Amazon EC2 - Relational Database AMIs

You can use any of a number of leading relational databases on Amazon EC2. You can use an Amazon EC2 instance to run a database, and store the data within an Amazon Elastic Block Store (Amazon EBS) volume. Amazon EBS is a fast and reliable persistent storage feature of Amazon EC2. By designing, building, and managing your own relational database on Amazon EC2, you avoid the friction of provisioning and scaling your own infrastructure, while gaining access to a variety of standard database engines over which you can exert full administrative control. Available AMIs include IBM DB2, MySQL, Oracle, PostgreSQL, SQL Server, Sybase, and Vertica.

Amazon RDS

If your application requires relational storage, but you want to reduce the time you spend on database management, Amazon RDS automates common administrative tasks to reduce the complexity and total cost of ownership. Amazon RDS automatically backs up your database and maintains your database software, allowing you to spend more time on application development.  With the native database access Amazon RDS provides, you get the programmatic familiarity, tooling and application compatibility of a traditional RDBMS. You also benefit from the flexibility of being able to scale the computing resources or storage capacity associated with your relational database instance using a single API call. 

With Amazon RDS, you still control the database settings that are specific to your business. This includes building a relational schema to fit your use case, creating indices, and tuning the performance of your database to your application's workflow.  You also take an active role in the scaling decisions for your database; you tell the service when you want to add more storage or change to a larger or smaller DB Instance class.

Amazon SimpleDB

For database implementations that do not require a relational model, and that principally demand index and query capabilities, Amazon SimpleDB eliminates the administrative overhead of running a highly-available production database, and is unbound by the strict requirements of a RDBMS. With Amazon SimpleDB, you store and query your data items with simple web service requests, and Amazon SimpleDB does the rest.

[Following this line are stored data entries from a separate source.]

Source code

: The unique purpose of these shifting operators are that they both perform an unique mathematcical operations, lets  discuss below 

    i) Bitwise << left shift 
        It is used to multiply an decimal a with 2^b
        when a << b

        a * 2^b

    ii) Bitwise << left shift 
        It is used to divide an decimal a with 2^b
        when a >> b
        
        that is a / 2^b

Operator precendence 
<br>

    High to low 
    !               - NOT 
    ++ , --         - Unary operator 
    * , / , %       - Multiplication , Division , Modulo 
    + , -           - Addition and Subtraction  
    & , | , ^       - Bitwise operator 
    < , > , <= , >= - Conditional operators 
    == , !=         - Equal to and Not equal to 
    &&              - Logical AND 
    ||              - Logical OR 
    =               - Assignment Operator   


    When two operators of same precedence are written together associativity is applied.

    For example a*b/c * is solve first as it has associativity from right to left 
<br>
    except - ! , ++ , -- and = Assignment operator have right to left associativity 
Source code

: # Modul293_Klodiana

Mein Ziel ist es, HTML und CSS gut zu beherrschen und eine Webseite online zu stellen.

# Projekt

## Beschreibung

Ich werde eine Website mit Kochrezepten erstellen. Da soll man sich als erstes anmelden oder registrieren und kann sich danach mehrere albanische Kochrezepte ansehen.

In addition to handling infrastructure provisioning, software installation and maintenance, Amazon SimpleDB automatically indexes your data, creates geo-redundant replicas of your data to ensure high availability, and performs database tuning on your behalf. Amazon SimpleDB also provides no-touch scaling.  That is, there is no need to anticipate and respond to changes in request load or database utilization. The service simply responds to traffic as it comes and goes, charging you only for the resources you consume.   Finally, Amazon SimpleDB doesn't enforce a rigid schema for your data. This gives you flexibility; if your business changes, you can easily reflect these changes in Amazon SimpleDB without any schema updates or changes to your database code.

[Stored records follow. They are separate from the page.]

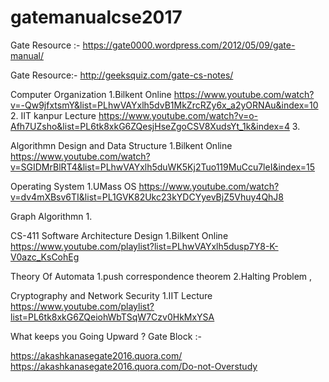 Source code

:# gatemanualcse2017
Gate Resource :-
https://gate0000.wordpress.com/2012/05/09/gate-manual/


Gate Resource:-
http://geeksquiz.com/gate-cs-notes/

Computer Organization
1.Bilkent Online
https://www.youtube.com/watch?v=-Qw9jfxtsmY&list=PLhwVAYxlh5dvB1MkZrcRZy6x_a2yORNAu&index=10
2. IIT kanpur Lecture
https://www.youtube.com/watch?v=o-Afh7UZsho&list=PL6tk8xkG6ZQesjHseZgoCSV8XudsYt_1k&index=4
3.

Algorithmn Design and Data Structure
1.Bilkent Online
https://www.youtube.com/watch?v=SGIDMrBlRT4&list=PLhwVAYxlh5duWK5Kj2Tuo119MuCcu7leI&index=15

Operating System
1.UMass OS
https://www.youtube.com/watch?v=dv4mXBsv6TI&list=PL1GVK82Ukc23kYDCYyevBjZ5Vhuy4QhJ8

Graph Algorithmn
1.

CS-411 Software Architecture Design
1.Bilkent Online
https://www.youtube.com/playlist?list=PLhwVAYxlh5dusp7Y8-K-V0azc_KsCohEg


Theory Of Automata
1.push correspondence theorem
2.Halting Problem ,



Cryptography and Network Security
1.IIT Lecture
https://www.youtube.com/playlist?list=PL6tk8xkG6ZQeiohWbTSqW7Czv0HkMxYSA


What keeps you Going Upward ?
Gate Block :-

https://akashkanasegate2016.quora.com/
https://akashkanasegate2016.quora.com/Do-not-Overstudy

Amazon SimpleDB, however, is not a relational database, and does not offer some features needed in certain applications, such as complex transactions or joins. For this you need an RDBMS.

Functional Overview

Build your own database on Amazon EC2/EBS

You can use an Amazon EC2 instance to run a database, and store the data within an Amazon Elastic Block Store (Amazon EBS) volume. An Amazon Machine Image (AMI) is an encrypted machine image stored in Amazon S3. It contains all the information necessary to boot instances of your software. Many existing AMIs come packaged with relational databases, including:

IBM

Microsoft SQL Server

MySQL

Oracle

PostgreSQL

Sybase

Once you've launched one of these pre-built AMIs (or deployed some other database software on an Amazon EC2 instance), you'll want to create an Amazon Elastic Block Storage (Amazon EBS) volume to persist your structured data. Amazon EBS is storage designed specifically for Amazon EC2 instances—allowing you to create volumes that can be mounted as devices by EC2 instances. Amazon EBS volumes behave as if they were raw unformatted external hard drives. They have user supplied device names and provide a block device interface. You can create up to 20 Amazon EBS volumes of any size (from one gigabyte up to one terabyte); whatever is appropriate for your data set.

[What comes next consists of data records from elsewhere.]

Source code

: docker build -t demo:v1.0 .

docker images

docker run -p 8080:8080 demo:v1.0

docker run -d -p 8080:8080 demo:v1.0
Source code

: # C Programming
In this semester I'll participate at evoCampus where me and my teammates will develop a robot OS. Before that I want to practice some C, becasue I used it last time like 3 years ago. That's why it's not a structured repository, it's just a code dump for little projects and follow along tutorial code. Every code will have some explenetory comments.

Amazon EBS provides the ability to create snapshots of your Amazon EBS volumes to Amazon S3. You can use these snapshots as the starting point for new Amazon EBS volumes and to protect your data for long term durability.

Amazon EBS Volumes

  • Persist beyond the lifetime of instances, protecting against data loss in the unlikely event of Amazon EC2 instance failure
  • Provide high availability and reliability
  • Attach to and detach from a running instance—allowing you, for example, to snapshot your data set, instantiate a new instance, and deploy a test or development database

Amazon EBS Snapshots

  • Capture the current state of a volume
  • Provide backup protection
  • Can be used to instantiate new volumes, which contain the exact data of the snapshot

Amazon RDS

Getting started with Amazon RDS begins with the creation of a database instance (generally referred to as a DB Instance). This DB Instance is a fully functional database that you can access and interact with much like any stand-alone database server. An Amazon RDS DB Instance can contain multiple user-created databases, and can be accessed using the same command line tools and utilities used for stand-alone database servers.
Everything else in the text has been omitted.